# Trojan Fight Wear - 'Conflict Fusion' Fight Shorts... SNEAK PEEK!



## TroJan Fight Wear

Right... For all of you people who have been waiting for ages, Here is a sneak peek at the Trojan Fight Wear 'Conflict Fusion' Fight Shorts. This is the Designer Sketch so without giving to much away im proud to give you:

The Trojan Fight Wear 'Conflict Fusion' Fight Shorts with the Trojan TM Custom locking system, and sleek new un-even leg design for even more flexibility when throwing high kicks, Come in many different colours and colours on demand. (I personally like the Green and white for comps). there are a few more design features that i will keep from you that arnt on the design sketch, but ne ways enjoy. (thats all ur gettin Chris n Tom :thumb , lol)

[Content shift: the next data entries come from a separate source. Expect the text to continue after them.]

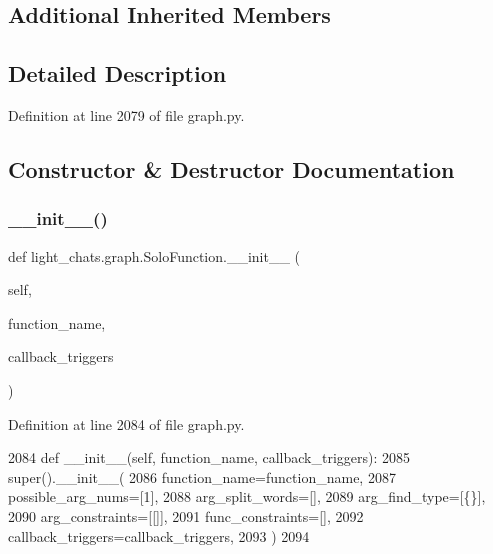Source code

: \subsection*{Additional Inherited Members}


\subsection{Detailed Description}
\begin{DoxyVerb}[Actor]
\end{DoxyVerb}
 

Definition at line 2079 of file graph.\+py.



\subsection{Constructor \& Destructor Documentation}
\mbox{\label{classlight__chats_1_1graph_1_1SoloFunction_a676151788d42d7cd03d41ddacf086598}} 
\subsubsection{\texorpdfstring{\+\_\+\+\_\+init\+\_\+\+\_\+()}{\_\_init\_\_()}}
{\footnotesize\ttfamily def light\+\_\+chats.\+graph.\+Solo\+Function.\+\_\+\+\_\+init\+\_\+\+\_\+ (\begin{DoxyParamCaption}\item[{}]{self,  }\item[{}]{function\+\_\+name,  }\item[{}]{callback\+\_\+triggers }\end{DoxyParamCaption})}



Definition at line 2084 of file graph.\+py.


\begin{DoxyCode}
2084     \textcolor{keyword}{def }\_\_init\_\_(self, function\_name, callback\_triggers):
2085         super().\_\_init\_\_(
2086             function\_name=function\_name,
2087             possible\_arg\_nums=[1],
2088             arg\_split\_words=[],
2089             arg\_find\_type=[\{\}],
2090             arg\_constraints=[[]],
2091             func\_constraints=[],
2092             callback\_triggers=callback\_triggers,
2093         )
2094 
\end{DoxyCode}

Opinions are a must! good and bad!

Cheers

http://


----------



## MgMax

So when will these become available? sorry if it states somewhere i must have missed it


----------



## Razorstorm

what is the purpose of the triangle flap things on the side dude? (shape of shorts)


----------



## Razorstorm

whats the sales plan for these? sell direct on ur website or get retailers to sell them?

You got a made for fighters logo on your site, is trojan like a spin off brand for made4fighters?


----------



## PrideNeverDies

I like the design , would like something

though the big ass picture , i dont think you should have the lines running behind that , maybe fade them out

IN BLACK , with pink , red, purple incorporated


----------



## TroJan Fight Wear

Well Tom, 1st of all the 'flap' lol, is the shape of the shorts. as a trialled and tested new design feature it has proven to enhance the ability to thow higher kicks. the elastic Stitched lining provides extra comfort when sprawling aswell, provides more movement with ease.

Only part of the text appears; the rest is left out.